Chris Buxton clists at buxtonfamily.us
Tue Feb 18 19:50:15 UTC 2014


On Feb 18, 2014, at 5:00 AM, Leigh Porter <leigh.porter at ukbroadband.com> wrote:

> I would like to create a DHCP failover group for a number of relay agents. However, although these agents can be configured with a primary and secondary DHCP server, they only try them in sequence (i.e. they will send the request to one and then the other if that fails to respond).

There are network devices (switches, routers, firewalls) that can be configured this way. The ISC DHCP relay agent does not operate this way. You should not use this type of arrangement with ISC's implementation of DHCP failover — failover is designed to have both peers receive every new lease request (discover message). They then determine automatically which one will answer the request.

This type of relay behavior works well with split scopes, as you would typically set up with DHCP servers that don't utilize failover (whether capable of it or not — you could use split scopes with ISC DHCP, but you would lose the benefits of failover).

> So I can configure a load balance of 255 and cause the primary server to answer all new requests and then the secondary should answer renews if it ever gets them. However, the secondary server will never answer requests as it has no pool available.

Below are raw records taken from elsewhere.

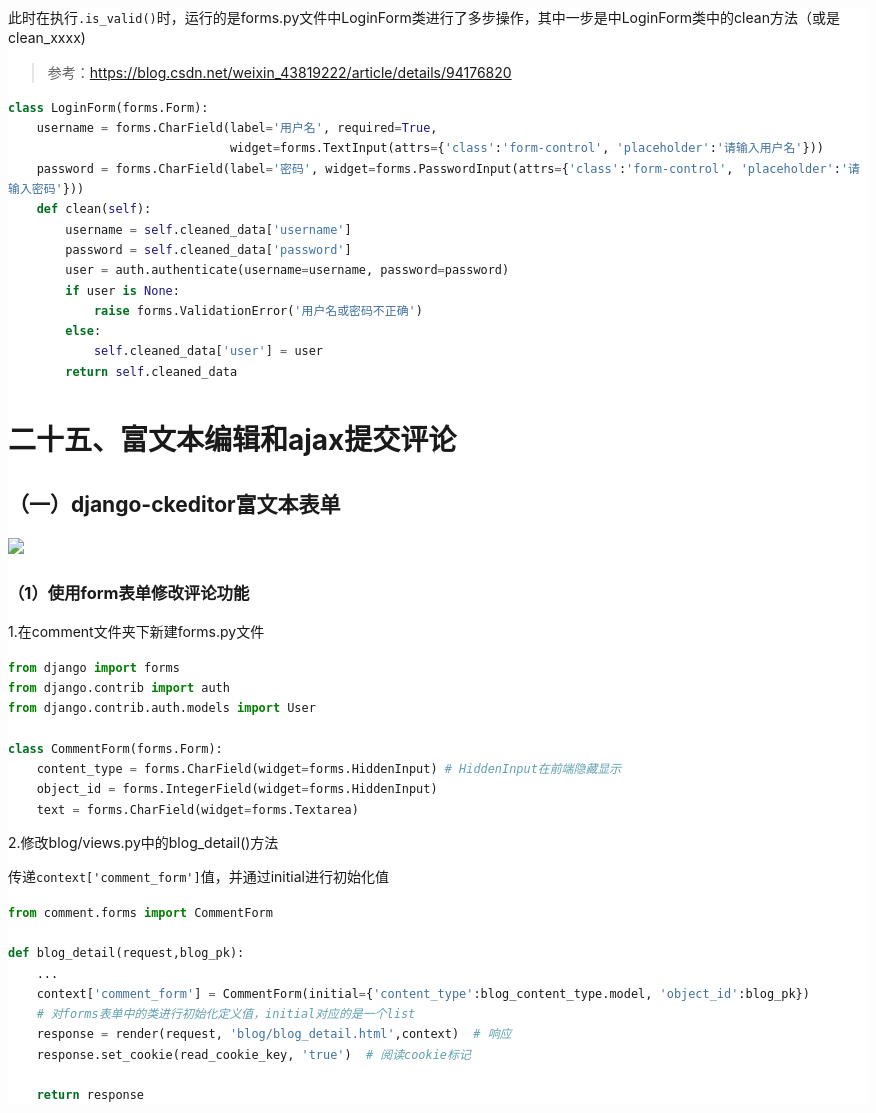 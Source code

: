 此时在执行`.is_valid()`时，运行的是forms.py文件中LoginForm类进行了多步操作，其中一步是中LoginForm类中的clean方法（或是clean_xxxx)

> 参考：https://blog.csdn.net/weixin_43819222/article/details/94176820

```python
class LoginForm(forms.Form):
    username = forms.CharField(label='用户名', required=True, 
                               widget=forms.TextInput(attrs={'class':'form-control', 'placeholder':'请输入用户名'})) 
    password = forms.CharField(label='密码', widget=forms.PasswordInput(attrs={'class':'form-control', 'placeholder':'请输入密码'})) 
    def clean(self):
        username = self.cleaned_data['username']
        password = self.cleaned_data['password']
        user = auth.authenticate(username=username, password=password) 
        if user is None:   
            raise forms.ValidationError('用户名或密码不正确')
        else:
            self.cleaned_data['user'] = user
        return self.cleaned_data
```



# 二十五、富文本编辑和ajax提交评论

## （一）django-ckeditor富文本表单

![](https://gitee.com/gitten/PicBed/raw/master/20200803220152.png)



### （1）使用form表单修改评论功能

1.在comment文件夹下新建forms.py文件

```python
from django import forms
from django.contrib import auth
from django.contrib.auth.models import User

class CommentForm(forms.Form):
    content_type = forms.CharField(widget=forms.HiddenInput) # HiddenInput在前端隐藏显示
    object_id = forms.IntegerField(widget=forms.HiddenInput)
    text = forms.CharField(widget=forms.Textarea) 
```

2.修改blog/views.py中的blog_detail()方法

传递`context['comment_form']`值，并通过initial进行初始化值

```python
from comment.forms import CommentForm

def blog_detail(request,blog_pk):
    ...
    context['comment_form'] = CommentForm(initial={'content_type':blog_content_type.model, 'object_id':blog_pk}) 
    # 对forms表单中的类进行初始化定义值，initial对应的是一个list
    response = render(request, 'blog/blog_detail.html',context)  # 响应
    response.set_cookie(read_cookie_key, 'true')  # 阅读cookie标记

    return response

```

I'm by no means an expert on failover — I'm continually amazed by the creative ways people get dhcpd to work the way they want, rather than the way in which I'm accustomed to seeing it work. But I don't believe failover can be made to work that way. I believe you have a few misconceptions:

- The failover peering arrangement is defined per-pool — the dynamic pool must be shared between them. They will divvy up the free addresses 50/50 between them, rebalancing as needed.
- A 255/0 split is not 100% to 0% service. The lower-numbered peer (with the split value of 0) will still be expected to answer a small number of lease requests.

> Could I configure two failover groups with both servers to be primary in one group for a pool and then secondary for eachother? Or is there a nicer way to achieve this?

I've never seen that done.

Why do you want to do these things? Both peers must record every lease, so you won't see much of a performance advantage for any given lease, if any. You'll add a lot of network traffic, since the peers will be constantly rebalancing the pools, in addition to synchronizing all of the leases. You'll decrease your overall performance, since you won't be spreading the load evenly between the two peers. And DHCP clients are pretty forgiving of performance hiccups — 3000 ms to obtain a lease should be within tolerances.